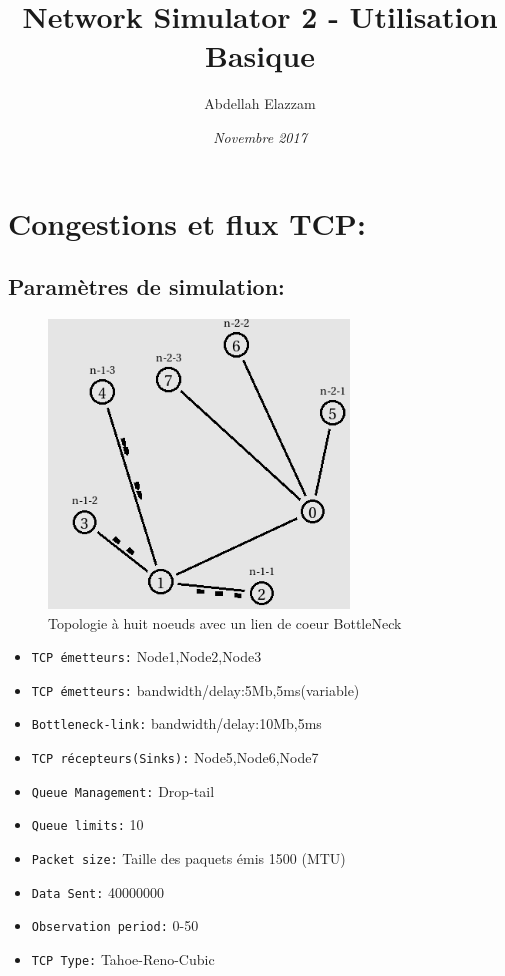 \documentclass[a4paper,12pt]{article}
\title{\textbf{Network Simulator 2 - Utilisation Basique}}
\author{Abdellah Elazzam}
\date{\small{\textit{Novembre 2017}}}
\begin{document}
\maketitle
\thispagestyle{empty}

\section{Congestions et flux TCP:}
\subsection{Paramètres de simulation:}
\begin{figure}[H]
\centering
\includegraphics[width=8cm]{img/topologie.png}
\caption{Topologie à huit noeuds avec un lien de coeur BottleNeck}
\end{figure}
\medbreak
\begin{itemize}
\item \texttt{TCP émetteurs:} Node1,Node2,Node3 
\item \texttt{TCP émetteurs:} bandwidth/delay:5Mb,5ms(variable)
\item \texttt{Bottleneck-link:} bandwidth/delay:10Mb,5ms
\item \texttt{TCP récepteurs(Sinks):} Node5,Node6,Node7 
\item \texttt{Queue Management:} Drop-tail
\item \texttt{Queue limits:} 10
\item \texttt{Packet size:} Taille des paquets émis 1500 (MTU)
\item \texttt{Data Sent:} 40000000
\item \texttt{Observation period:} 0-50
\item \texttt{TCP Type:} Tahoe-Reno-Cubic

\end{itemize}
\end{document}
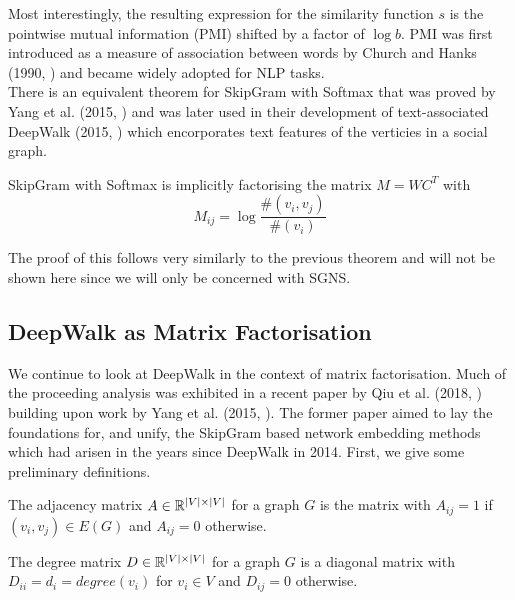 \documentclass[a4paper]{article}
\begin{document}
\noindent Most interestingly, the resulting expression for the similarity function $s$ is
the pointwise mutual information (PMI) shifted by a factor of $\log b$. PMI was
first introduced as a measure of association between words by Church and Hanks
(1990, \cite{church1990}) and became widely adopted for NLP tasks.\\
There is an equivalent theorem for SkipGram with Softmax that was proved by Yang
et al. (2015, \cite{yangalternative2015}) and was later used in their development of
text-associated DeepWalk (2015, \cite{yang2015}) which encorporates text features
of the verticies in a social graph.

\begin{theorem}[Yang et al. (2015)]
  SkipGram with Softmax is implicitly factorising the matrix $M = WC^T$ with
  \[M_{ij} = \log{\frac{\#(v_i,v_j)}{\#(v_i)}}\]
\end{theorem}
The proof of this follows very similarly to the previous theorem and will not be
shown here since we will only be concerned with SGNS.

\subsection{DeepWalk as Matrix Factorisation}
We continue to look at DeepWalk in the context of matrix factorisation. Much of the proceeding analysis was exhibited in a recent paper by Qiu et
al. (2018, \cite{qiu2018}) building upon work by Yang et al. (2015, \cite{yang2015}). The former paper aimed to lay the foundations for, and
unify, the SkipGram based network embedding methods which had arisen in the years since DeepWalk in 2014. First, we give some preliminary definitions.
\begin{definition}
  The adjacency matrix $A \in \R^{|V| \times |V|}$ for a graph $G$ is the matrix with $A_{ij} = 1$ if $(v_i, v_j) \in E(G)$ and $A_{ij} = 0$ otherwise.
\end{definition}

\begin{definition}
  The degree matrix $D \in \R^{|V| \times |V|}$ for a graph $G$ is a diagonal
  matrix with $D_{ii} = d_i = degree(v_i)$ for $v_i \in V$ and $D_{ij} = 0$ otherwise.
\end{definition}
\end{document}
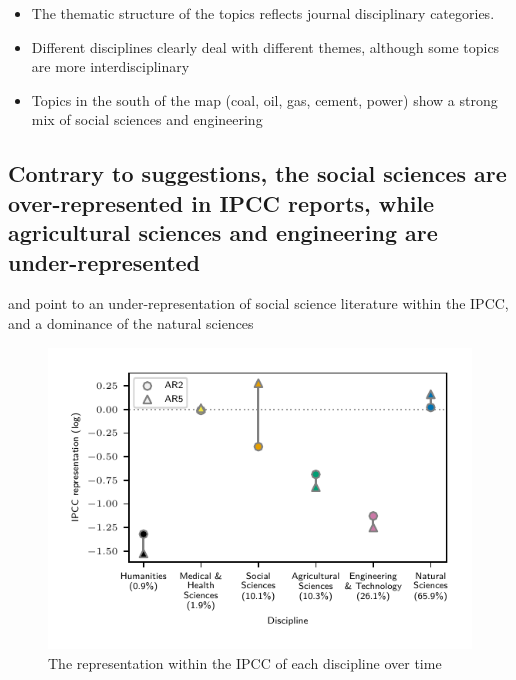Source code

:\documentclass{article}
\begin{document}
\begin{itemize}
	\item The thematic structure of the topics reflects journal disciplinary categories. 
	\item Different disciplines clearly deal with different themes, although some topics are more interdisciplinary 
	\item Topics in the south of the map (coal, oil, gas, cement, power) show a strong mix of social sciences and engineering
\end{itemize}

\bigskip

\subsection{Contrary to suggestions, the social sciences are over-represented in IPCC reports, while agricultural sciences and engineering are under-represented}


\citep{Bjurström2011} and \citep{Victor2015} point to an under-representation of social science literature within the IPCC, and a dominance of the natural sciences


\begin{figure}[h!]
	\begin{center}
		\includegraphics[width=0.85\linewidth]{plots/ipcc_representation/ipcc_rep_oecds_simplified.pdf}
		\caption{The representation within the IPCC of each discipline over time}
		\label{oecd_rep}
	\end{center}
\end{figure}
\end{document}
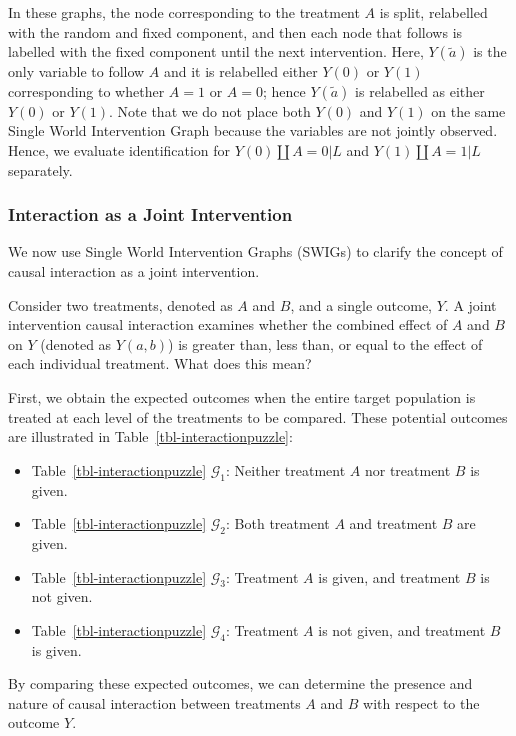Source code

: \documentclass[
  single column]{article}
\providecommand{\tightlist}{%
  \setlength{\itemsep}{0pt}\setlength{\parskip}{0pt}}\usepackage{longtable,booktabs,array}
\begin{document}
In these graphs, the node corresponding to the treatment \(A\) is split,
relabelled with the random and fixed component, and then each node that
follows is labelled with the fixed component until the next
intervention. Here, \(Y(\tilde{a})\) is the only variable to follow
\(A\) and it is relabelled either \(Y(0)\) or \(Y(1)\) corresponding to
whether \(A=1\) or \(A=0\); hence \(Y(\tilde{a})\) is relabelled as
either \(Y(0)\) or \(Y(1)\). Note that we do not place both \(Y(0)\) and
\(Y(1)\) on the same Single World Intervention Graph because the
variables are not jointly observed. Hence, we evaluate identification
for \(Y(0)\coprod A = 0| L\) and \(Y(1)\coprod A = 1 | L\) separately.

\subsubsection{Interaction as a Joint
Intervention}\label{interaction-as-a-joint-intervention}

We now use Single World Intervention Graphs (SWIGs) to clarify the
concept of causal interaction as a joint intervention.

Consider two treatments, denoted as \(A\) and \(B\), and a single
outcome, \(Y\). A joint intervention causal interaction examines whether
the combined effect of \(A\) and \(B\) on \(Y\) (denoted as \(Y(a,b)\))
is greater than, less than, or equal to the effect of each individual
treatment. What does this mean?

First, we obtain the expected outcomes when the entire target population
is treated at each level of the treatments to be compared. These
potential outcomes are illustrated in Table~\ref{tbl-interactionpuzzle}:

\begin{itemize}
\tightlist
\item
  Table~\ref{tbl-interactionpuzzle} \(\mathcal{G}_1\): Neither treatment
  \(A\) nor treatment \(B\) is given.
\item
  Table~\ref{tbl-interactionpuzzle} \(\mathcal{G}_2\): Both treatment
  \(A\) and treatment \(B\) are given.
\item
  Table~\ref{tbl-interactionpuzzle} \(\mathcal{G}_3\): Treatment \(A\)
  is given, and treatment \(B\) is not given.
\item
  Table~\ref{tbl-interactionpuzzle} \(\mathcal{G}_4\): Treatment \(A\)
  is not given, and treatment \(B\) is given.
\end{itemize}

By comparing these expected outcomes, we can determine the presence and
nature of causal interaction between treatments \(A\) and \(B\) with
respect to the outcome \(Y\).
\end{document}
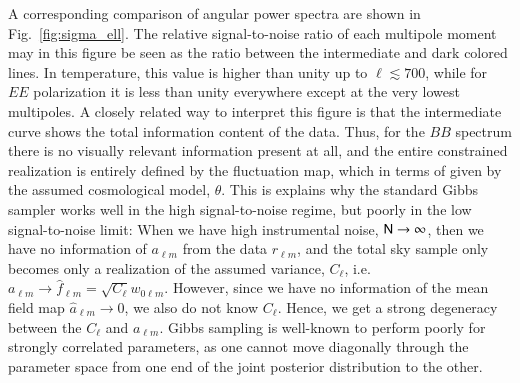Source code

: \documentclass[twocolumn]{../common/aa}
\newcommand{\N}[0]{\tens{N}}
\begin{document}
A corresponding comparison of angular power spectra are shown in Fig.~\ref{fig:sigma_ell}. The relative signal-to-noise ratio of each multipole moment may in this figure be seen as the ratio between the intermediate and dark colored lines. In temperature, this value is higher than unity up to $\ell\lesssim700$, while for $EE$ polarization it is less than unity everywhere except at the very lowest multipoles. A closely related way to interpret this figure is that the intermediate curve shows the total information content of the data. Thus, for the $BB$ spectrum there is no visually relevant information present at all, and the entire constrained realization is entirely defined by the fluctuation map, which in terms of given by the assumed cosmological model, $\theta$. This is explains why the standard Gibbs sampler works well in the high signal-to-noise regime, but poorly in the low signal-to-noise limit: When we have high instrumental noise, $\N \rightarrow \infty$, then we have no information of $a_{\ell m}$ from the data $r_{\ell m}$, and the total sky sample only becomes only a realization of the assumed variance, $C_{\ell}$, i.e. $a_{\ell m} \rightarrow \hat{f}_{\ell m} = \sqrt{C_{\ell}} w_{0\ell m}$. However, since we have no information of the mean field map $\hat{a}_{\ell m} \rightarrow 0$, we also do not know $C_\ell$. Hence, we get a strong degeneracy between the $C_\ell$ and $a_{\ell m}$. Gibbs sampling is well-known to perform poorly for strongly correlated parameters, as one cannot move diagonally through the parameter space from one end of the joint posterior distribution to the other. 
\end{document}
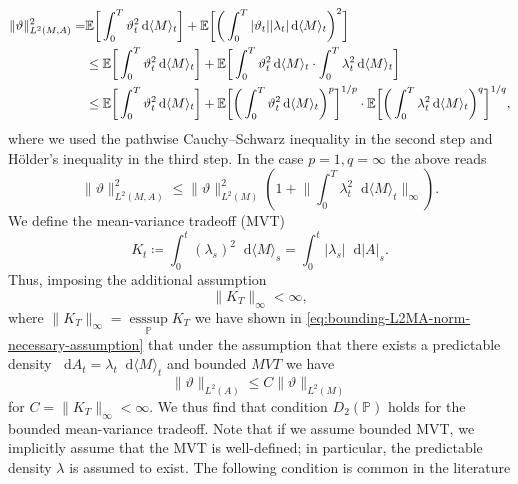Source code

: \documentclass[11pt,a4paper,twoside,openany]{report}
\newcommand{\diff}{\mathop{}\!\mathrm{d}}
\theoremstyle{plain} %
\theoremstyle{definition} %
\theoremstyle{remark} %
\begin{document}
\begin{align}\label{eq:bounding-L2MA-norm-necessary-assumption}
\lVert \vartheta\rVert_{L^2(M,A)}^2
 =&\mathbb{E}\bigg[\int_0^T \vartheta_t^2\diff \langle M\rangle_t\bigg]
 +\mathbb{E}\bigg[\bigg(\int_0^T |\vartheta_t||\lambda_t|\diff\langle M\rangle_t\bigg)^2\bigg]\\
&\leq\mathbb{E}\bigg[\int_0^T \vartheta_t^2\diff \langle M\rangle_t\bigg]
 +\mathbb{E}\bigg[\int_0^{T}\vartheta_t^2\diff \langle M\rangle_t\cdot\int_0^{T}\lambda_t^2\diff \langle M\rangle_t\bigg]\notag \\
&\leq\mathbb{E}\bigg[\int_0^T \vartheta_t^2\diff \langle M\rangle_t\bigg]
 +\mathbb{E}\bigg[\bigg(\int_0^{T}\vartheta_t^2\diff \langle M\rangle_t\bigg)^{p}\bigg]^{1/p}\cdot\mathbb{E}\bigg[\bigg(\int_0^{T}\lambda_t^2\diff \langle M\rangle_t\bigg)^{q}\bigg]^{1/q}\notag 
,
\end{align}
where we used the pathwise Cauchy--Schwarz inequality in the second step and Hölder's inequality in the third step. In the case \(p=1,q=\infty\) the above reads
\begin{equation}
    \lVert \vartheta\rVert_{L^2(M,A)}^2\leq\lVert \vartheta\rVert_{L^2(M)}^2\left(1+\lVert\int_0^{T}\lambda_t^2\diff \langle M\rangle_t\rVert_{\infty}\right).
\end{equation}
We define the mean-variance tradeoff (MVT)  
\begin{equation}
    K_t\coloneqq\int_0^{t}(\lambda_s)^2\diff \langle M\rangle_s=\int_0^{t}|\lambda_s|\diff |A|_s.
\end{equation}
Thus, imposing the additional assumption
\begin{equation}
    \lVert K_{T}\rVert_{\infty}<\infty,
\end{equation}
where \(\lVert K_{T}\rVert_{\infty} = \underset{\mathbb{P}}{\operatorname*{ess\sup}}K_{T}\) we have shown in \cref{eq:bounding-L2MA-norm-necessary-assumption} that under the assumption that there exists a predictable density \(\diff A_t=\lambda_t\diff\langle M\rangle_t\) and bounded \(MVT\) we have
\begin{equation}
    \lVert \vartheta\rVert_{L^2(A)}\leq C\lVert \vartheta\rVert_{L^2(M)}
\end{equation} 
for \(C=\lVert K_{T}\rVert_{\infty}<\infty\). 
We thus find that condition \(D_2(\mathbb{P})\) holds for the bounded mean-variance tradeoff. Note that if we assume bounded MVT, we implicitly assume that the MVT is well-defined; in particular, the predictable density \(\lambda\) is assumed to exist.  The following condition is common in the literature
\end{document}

------------------------

__Aim of the exercise__. Among the lines of the records, copy out each one that contains the word "bounding".

__Answer space__.
\begin{align}\label{eq:bounding-L2MA-norm-necessary-assumption}
where \(\lVert K_{T}\rVert_{\infty} = \underset{\mathbb{P}}{\operatorname*{ess\sup}}K_{T}\) we have shown in \cref{eq:bounding-L2MA-norm-necessary-assumption} that under the assumption that there exists a predictable density \(\diff A_t=\lambda_t\diff\langle M\rangle_t\) and bounded \(MVT\) we have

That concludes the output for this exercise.